*Your goal*. Only one stretch of the data below should be repeated: the lines from the line containing "While type hinting" through the line containing "- Increased Complexity: Adding", inclusive, exactly as they are.

*Entries shown*.
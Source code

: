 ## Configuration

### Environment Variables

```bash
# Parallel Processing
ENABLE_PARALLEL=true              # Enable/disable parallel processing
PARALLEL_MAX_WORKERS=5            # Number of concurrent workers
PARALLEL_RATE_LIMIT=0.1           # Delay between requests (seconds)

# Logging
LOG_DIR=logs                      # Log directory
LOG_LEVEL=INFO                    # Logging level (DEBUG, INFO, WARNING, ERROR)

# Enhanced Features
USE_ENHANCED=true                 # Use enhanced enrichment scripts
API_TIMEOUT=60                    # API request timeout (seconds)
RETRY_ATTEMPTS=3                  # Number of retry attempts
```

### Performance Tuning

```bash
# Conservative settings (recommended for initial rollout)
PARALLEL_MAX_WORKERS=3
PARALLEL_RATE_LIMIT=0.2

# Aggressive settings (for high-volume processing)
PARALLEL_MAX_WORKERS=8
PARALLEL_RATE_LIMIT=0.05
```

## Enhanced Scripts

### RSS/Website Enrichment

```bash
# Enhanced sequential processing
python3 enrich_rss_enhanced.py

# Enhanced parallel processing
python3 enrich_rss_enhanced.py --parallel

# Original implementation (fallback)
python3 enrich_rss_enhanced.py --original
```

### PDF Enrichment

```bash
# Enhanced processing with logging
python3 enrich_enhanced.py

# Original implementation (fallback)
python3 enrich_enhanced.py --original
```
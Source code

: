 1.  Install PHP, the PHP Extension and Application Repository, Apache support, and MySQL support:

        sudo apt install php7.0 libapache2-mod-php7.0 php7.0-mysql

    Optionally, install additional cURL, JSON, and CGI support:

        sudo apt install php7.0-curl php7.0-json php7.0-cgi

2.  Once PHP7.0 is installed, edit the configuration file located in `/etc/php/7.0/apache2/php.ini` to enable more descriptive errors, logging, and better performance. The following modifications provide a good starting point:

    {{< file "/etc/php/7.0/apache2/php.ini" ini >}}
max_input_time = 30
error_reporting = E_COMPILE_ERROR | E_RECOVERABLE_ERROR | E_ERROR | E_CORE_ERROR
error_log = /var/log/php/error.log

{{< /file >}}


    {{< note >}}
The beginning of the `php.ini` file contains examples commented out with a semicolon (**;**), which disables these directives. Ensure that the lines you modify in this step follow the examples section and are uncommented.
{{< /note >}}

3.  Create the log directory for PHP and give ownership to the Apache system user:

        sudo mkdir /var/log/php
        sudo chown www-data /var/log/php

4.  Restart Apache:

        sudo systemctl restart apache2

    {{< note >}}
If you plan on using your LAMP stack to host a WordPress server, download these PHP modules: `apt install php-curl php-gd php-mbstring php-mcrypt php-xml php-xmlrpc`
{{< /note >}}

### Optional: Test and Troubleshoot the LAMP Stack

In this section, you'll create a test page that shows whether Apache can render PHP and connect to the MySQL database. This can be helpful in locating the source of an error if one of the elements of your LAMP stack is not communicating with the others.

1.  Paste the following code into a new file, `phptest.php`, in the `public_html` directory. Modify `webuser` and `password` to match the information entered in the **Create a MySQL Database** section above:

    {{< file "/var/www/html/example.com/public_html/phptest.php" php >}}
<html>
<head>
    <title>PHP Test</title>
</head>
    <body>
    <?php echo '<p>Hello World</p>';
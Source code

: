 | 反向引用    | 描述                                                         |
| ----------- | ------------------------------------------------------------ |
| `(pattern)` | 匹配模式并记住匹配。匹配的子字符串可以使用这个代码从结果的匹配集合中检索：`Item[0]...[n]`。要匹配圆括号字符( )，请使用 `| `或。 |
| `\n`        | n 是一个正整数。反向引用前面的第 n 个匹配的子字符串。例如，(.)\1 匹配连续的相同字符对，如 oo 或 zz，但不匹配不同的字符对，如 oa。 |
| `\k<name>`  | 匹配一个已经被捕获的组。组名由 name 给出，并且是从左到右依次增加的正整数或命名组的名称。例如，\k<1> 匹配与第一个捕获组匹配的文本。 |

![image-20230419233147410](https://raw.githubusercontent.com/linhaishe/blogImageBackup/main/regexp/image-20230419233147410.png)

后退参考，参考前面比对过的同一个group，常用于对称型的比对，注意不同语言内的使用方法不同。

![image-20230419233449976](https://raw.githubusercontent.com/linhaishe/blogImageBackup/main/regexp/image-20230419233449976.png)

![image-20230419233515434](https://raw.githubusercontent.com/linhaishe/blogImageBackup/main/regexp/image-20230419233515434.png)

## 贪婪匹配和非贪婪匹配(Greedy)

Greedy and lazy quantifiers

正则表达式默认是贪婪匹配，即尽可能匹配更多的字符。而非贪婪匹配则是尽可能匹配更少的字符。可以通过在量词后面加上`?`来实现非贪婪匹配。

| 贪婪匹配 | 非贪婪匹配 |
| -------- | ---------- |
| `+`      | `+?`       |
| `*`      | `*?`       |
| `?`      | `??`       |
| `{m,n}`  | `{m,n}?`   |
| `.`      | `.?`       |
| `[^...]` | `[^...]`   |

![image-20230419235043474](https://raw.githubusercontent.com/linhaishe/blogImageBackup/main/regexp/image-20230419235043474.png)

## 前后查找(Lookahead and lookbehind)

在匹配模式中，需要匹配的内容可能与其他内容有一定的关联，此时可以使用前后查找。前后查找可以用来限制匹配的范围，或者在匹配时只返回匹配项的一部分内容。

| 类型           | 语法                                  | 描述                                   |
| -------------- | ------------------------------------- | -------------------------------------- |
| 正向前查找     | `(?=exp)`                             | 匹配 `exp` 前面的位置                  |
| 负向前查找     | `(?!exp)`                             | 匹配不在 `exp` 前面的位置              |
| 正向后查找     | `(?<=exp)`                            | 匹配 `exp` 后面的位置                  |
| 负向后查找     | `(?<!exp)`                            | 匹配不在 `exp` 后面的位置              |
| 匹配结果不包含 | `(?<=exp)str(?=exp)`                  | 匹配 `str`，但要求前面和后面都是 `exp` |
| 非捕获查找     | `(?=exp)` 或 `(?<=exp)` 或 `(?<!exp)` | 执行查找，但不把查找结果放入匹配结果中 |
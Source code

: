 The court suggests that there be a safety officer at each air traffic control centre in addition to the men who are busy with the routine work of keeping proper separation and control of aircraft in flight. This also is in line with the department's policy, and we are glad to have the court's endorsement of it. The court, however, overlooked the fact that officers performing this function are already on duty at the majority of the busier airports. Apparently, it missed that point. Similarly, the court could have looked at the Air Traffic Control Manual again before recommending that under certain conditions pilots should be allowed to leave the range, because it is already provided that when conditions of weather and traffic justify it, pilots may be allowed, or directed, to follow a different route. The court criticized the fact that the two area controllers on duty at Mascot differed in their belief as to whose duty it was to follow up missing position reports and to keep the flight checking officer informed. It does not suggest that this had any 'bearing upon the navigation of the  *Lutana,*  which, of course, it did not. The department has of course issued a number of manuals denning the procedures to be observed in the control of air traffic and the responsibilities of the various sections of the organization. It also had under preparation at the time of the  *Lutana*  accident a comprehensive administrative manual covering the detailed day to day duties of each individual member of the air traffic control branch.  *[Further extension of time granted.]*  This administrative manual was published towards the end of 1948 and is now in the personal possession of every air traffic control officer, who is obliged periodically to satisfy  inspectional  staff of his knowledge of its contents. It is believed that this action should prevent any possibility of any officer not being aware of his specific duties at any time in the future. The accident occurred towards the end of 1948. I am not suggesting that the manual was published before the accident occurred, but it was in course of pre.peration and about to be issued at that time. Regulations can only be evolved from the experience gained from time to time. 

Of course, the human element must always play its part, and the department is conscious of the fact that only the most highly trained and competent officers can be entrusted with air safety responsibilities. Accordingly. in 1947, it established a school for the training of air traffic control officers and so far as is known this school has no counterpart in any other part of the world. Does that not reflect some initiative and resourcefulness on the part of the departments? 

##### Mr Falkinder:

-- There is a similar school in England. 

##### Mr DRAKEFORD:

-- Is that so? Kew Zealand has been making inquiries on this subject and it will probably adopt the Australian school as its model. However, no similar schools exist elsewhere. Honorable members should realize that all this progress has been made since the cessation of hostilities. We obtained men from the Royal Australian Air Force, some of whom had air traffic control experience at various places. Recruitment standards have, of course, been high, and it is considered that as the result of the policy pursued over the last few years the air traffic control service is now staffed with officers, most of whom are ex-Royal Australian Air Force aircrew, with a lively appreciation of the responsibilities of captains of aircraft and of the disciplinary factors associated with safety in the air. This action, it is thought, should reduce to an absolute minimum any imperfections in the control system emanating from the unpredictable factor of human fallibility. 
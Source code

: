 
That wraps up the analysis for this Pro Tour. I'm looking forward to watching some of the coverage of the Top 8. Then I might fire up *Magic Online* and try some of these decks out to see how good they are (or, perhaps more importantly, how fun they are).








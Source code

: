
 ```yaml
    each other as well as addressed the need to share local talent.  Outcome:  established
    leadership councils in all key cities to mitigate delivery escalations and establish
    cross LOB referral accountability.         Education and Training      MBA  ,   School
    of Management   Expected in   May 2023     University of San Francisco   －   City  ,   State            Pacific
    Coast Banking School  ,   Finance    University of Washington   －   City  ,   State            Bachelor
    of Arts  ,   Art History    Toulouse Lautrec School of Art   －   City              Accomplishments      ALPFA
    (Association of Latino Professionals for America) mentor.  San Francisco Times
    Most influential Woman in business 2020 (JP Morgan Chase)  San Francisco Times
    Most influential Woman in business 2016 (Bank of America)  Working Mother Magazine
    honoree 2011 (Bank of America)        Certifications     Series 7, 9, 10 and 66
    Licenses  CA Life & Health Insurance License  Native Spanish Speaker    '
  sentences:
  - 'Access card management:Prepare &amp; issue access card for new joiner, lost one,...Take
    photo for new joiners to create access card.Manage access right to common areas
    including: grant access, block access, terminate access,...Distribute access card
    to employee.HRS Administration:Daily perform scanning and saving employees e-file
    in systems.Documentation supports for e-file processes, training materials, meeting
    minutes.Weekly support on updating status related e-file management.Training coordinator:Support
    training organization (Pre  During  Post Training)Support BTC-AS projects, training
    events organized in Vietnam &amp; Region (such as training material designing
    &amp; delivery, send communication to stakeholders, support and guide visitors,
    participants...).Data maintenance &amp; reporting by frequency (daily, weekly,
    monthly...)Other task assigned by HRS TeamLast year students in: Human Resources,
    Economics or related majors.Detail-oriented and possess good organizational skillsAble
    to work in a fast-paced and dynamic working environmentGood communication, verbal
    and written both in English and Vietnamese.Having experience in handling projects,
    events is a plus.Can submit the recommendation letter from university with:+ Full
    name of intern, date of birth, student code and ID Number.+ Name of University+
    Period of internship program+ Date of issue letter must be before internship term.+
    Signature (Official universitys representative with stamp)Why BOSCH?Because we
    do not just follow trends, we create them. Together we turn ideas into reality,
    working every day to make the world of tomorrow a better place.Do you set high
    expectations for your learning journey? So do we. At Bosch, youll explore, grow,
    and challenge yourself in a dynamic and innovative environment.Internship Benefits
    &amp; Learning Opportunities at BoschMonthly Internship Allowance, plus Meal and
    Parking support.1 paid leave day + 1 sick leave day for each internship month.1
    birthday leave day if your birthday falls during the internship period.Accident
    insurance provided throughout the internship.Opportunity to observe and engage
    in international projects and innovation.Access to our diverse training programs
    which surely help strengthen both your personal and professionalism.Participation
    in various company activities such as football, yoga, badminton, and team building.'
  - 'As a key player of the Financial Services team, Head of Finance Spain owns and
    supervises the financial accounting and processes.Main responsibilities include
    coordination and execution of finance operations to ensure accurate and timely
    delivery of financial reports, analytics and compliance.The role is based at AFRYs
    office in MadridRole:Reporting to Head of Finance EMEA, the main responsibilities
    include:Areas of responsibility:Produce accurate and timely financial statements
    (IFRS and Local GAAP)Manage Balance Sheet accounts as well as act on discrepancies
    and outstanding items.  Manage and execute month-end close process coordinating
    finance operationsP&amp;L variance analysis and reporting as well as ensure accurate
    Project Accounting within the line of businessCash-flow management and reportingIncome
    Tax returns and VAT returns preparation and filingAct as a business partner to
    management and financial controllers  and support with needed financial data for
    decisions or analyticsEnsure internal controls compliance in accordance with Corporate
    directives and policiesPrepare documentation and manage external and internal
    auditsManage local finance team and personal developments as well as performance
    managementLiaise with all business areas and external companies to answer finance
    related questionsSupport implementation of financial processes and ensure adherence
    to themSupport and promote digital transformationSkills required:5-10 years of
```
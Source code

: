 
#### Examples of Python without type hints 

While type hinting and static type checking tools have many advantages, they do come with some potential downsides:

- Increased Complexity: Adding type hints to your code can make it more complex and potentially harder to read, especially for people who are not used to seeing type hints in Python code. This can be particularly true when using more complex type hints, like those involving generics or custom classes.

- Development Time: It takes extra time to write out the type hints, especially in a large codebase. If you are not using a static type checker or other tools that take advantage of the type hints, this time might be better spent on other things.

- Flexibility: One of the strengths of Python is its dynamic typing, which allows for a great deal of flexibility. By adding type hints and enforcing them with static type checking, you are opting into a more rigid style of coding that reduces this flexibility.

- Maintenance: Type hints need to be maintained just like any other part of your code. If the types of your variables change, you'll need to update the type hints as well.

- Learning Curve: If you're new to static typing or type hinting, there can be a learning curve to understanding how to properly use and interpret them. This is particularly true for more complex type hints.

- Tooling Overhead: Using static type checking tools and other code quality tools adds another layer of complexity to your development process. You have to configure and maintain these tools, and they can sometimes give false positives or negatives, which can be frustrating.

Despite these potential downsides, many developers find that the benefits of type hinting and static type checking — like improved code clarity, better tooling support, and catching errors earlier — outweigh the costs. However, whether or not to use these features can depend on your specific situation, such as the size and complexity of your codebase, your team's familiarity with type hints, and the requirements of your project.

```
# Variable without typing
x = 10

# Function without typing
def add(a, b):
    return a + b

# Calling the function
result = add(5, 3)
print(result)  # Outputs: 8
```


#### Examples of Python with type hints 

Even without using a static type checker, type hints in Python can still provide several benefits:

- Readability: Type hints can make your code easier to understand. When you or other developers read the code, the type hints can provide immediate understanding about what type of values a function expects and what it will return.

*Task response*.
While type hinting and static type checking tools have many advantages, they do come with some potential downsides:

- Increased Complexity: Adding type hints to your code can make it more complex and potentially harder to read, especially for people who are not used to seeing type hints in Python code. This can be particularly true when using more complex type hints, like those involving generics or custom classes.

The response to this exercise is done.